Août 2026 a égalé le record du mois le plus chaud jamais enregistré à l'échelle mondiale. La température moyenne de la surface terrestre a atteint 16,96 degrés, le même niveau enregistré en juillet 2023, selon les données du Service de changement climatique de Copernicus (C3S).
Ce record fait d'août le mois d'août le plus chaud de la série ERA5, qui remonte à 1940. La température était de 0,85 degrés au-dessus de la moyenne de référence de la période 1991-2020 et a dépassé les précédents records d'août, établis conjointement en 2023 et 2024.
Ce chiffre ramène également temporairement la planète au-dessus de l'un des seuils les plus surveillés de la climatologie : la moyenne mondiale d'août était supérieure de 1,65 degrés à l'estimation correspondante de la période préindustrielle de 1850-1900. C'était la première fois depuis novembre 2025 qu'un mois atteignait à nouveau ce niveau.

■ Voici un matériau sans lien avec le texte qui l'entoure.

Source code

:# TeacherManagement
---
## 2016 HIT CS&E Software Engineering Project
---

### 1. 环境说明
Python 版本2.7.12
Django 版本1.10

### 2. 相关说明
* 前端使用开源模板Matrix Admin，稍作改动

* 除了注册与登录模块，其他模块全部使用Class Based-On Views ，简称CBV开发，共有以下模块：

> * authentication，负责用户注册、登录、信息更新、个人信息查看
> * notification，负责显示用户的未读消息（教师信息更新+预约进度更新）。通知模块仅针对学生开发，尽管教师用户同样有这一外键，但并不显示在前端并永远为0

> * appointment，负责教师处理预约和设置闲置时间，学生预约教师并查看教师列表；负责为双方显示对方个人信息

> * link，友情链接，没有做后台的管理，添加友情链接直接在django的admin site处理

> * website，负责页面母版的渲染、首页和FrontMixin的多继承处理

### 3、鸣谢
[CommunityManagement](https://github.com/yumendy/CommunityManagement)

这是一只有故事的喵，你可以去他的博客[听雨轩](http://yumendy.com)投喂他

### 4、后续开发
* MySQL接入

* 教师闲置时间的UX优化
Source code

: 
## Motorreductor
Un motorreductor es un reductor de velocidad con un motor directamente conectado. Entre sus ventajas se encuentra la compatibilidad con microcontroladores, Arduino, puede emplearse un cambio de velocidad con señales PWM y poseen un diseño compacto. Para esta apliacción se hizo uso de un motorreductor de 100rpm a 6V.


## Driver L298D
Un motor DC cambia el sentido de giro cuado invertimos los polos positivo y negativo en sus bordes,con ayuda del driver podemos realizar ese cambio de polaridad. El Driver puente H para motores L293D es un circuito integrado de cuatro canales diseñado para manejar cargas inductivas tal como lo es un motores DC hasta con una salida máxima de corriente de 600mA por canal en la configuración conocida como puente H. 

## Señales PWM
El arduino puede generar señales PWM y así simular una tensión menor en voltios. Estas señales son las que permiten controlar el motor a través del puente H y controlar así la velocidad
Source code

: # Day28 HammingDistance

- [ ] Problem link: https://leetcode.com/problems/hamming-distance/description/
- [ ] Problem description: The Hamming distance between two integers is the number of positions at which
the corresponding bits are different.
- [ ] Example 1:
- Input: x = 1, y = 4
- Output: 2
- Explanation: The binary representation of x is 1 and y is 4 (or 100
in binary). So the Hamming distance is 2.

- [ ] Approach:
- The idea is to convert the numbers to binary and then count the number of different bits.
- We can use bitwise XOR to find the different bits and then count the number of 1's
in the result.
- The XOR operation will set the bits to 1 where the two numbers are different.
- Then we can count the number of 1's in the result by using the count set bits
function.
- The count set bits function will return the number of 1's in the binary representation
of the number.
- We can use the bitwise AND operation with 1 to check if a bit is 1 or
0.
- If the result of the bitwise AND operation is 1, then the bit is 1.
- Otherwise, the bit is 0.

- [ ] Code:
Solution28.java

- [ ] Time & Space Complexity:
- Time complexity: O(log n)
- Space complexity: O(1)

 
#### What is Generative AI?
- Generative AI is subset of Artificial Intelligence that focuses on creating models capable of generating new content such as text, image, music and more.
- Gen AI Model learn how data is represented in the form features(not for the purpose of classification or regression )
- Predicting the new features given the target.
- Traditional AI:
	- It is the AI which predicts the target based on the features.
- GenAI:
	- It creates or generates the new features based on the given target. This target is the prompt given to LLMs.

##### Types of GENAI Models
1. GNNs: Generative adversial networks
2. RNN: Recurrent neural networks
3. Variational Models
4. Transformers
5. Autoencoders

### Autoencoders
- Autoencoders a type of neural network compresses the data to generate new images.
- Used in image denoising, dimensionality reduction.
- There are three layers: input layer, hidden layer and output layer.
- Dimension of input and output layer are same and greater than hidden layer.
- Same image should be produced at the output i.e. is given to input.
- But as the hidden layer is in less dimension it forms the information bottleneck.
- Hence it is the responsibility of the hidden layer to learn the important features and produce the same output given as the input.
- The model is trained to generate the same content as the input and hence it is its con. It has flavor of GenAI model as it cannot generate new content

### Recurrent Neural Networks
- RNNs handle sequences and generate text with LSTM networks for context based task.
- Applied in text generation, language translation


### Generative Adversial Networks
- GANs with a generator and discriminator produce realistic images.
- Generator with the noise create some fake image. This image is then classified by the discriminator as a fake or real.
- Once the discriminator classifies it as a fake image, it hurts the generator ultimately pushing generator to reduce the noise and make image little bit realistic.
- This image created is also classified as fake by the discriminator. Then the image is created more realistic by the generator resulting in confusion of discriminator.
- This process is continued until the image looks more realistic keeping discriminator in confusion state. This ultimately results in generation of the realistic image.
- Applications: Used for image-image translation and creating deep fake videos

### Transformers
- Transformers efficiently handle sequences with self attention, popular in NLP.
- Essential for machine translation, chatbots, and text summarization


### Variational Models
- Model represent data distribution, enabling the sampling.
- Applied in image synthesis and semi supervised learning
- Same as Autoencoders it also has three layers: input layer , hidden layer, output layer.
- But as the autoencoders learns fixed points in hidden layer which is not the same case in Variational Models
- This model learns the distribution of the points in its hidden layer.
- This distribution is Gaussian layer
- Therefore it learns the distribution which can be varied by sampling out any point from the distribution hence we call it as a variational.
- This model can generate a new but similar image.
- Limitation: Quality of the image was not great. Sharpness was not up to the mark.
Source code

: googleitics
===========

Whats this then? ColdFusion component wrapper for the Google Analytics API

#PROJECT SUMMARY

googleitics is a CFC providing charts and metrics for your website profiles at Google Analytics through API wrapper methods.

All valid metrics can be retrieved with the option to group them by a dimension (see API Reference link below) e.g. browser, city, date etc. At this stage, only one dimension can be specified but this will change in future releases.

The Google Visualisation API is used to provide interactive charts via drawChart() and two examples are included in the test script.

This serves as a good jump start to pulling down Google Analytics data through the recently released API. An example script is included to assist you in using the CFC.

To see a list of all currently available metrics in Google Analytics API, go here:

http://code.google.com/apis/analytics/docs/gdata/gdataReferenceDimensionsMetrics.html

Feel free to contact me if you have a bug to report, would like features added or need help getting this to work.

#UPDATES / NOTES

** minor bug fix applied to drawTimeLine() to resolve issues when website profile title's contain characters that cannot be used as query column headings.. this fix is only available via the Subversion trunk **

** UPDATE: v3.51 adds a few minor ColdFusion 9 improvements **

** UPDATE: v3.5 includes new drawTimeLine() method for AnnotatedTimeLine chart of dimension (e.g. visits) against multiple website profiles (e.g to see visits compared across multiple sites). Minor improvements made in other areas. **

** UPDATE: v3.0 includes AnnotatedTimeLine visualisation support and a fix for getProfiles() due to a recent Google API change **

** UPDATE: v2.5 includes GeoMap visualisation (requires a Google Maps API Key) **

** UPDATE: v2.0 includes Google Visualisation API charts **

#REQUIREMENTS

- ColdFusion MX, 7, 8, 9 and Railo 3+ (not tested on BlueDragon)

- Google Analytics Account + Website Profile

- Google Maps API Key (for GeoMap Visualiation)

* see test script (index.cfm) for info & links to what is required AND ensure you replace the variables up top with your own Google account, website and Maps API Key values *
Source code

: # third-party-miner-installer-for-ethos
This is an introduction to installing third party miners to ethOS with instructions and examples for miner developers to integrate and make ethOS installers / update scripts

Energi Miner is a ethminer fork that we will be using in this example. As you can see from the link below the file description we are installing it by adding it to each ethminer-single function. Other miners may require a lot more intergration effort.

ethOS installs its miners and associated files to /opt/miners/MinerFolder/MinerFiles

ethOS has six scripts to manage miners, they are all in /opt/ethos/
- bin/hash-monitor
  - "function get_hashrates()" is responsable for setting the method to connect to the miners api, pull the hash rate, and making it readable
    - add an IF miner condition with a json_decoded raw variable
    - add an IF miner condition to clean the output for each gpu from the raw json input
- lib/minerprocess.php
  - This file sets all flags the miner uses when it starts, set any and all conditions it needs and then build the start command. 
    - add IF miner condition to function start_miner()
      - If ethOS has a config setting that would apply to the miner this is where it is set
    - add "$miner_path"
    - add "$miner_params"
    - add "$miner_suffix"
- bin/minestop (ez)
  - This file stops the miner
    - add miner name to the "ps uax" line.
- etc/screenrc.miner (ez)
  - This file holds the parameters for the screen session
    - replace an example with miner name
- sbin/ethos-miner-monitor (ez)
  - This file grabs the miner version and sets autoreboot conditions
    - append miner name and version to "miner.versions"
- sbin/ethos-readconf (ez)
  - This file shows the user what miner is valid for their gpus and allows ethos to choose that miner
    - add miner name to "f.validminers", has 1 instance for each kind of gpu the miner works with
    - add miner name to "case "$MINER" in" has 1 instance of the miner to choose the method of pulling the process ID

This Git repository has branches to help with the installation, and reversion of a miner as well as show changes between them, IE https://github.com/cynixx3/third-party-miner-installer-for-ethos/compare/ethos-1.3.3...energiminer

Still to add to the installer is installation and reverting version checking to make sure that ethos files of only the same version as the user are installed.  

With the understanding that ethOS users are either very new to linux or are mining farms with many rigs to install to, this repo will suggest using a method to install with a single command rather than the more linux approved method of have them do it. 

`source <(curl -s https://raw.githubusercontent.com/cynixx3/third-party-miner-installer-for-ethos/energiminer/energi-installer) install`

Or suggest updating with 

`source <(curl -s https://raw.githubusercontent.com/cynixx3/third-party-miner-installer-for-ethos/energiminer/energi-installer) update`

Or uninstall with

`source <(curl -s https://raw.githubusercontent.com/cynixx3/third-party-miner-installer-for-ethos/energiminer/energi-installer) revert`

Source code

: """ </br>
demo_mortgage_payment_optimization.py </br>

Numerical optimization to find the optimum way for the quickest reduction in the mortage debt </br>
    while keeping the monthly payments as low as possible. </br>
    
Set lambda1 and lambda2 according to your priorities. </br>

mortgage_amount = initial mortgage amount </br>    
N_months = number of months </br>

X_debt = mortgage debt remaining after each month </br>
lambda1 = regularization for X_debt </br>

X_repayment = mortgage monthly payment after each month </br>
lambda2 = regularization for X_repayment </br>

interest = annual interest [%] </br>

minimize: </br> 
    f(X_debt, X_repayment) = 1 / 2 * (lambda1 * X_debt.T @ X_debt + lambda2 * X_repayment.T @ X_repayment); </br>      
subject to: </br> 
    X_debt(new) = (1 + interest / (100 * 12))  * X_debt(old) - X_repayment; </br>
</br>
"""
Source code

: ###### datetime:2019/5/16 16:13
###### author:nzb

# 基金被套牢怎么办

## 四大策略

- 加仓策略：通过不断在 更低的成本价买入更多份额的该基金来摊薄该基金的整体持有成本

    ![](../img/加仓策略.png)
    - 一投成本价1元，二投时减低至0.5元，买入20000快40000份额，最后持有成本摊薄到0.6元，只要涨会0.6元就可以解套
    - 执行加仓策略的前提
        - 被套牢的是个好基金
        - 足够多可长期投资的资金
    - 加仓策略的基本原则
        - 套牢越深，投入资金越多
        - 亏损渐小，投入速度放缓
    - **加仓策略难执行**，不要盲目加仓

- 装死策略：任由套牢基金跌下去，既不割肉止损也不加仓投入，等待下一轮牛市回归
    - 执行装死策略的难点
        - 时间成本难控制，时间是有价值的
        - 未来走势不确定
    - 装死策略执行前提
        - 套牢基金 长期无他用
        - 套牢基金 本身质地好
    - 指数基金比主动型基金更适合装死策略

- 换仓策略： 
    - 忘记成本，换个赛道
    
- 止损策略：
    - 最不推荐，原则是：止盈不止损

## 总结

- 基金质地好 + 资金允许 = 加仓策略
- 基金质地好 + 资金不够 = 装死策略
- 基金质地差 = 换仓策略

Copernicus précise qu'un enregistrement mensuel au-dessus de 1,5 degrés ne signifie pas à lui seul que l'objectif de l'Accord de Paris a été dépassé. Cet objectif se réfère à le réchauffement climatique soutenu pendant des périodes prolongées, et non à un seul mois.
L'épisode s'est également produit dans un contexte de températures exceptionnellement élevées tant sur terre que dans les océans. La température moyenne des surfaces terrestres de la planète était la plus élevée enregistrée pour un mois d'août, tandis que l'océan extratropical a également atteint un maximum historique.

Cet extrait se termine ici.